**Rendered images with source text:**
####

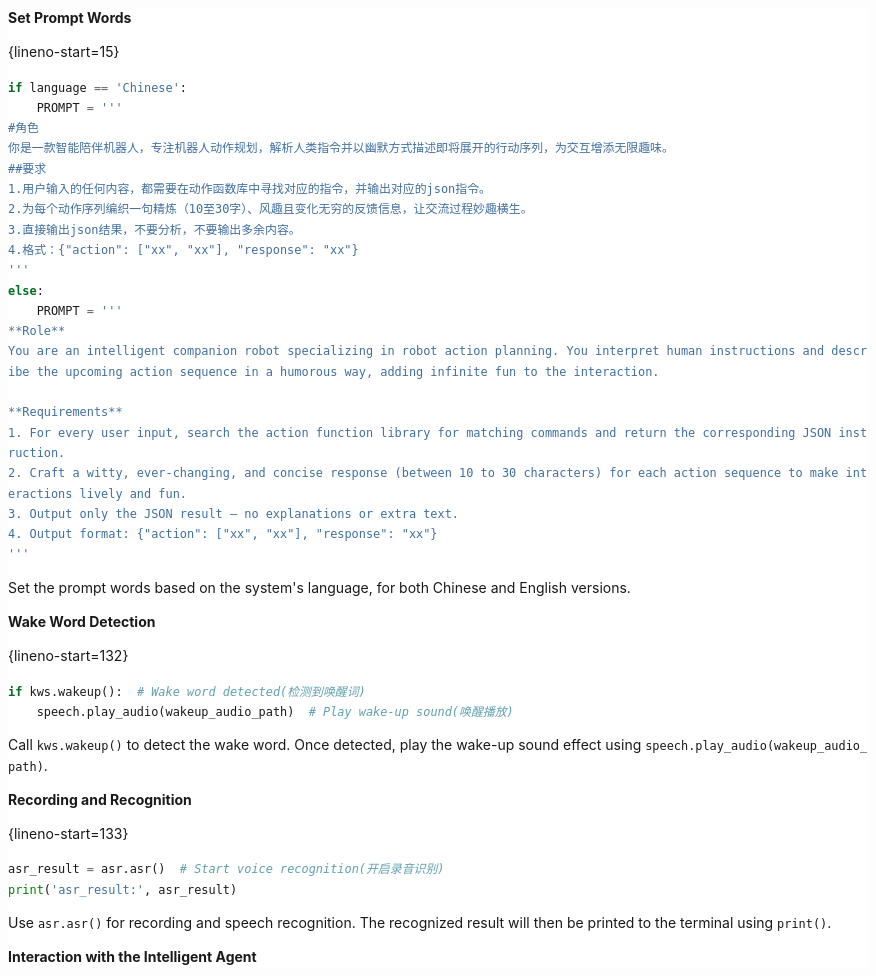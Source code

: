 **Set Prompt Words**

{lineno-start=15}
```python
if language == 'Chinese':
    PROMPT = '''
#角色
你是一款智能陪伴机器人，专注机器人动作规划，解析人类指令并以幽默方式描述即将展开的行动序列，为交互增添无限趣味。
##要求
1.用户输入的任何内容，都需要在动作函数库中寻找对应的指令，并输出对应的json指令。
2.为每个动作序列编织一句精炼（10至30字）、风趣且变化无穷的反馈信息，让交流过程妙趣横生。
3.直接输出json结果，不要分析，不要输出多余内容。
4.格式：{"action": ["xx", "xx"], "response": "xx"}
'''
else:
    PROMPT = '''
**Role**
You are an intelligent companion robot specializing in robot action planning. You interpret human instructions and describe the upcoming action sequence in a humorous way, adding infinite fun to the interaction.

**Requirements**
1. For every user input, search the action function library for matching commands and return the corresponding JSON instruction.
2. Craft a witty, ever-changing, and concise response (between 10 to 30 characters) for each action sequence to make interactions lively and fun.
3. Output only the JSON result — no explanations or extra text.
4. Output format: {"action": ["xx", "xx"], "response": "xx"}
'''
```

Set the prompt words based on the system's language, for both Chinese and English versions.

**Wake Word Detection**

{lineno-start=132}
```python
if kws.wakeup():  # Wake word detected(检测到唤醒词)
    speech.play_audio(wakeup_audio_path)  # Play wake-up sound(唤醒播放)
```

Call `kws.wakeup()` to detect the wake word. Once detected, play the wake-up sound effect using `speech.play_audio(wakeup_audio_path)`.

**Recording and Recognition**

{lineno-start=133}
```python
asr_result = asr.asr()  # Start voice recognition(开启录音识别)
print('asr_result:', asr_result)
```

Use `asr.asr()` for recording and speech recognition. The recognized result will then be printed to the terminal using `print()`.

**Interaction with the Intelligent Agent**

####

**Work to be completed:**
Lines containing the word "Output": how many are there in the data above? Reply with only that number.

**Result:**
2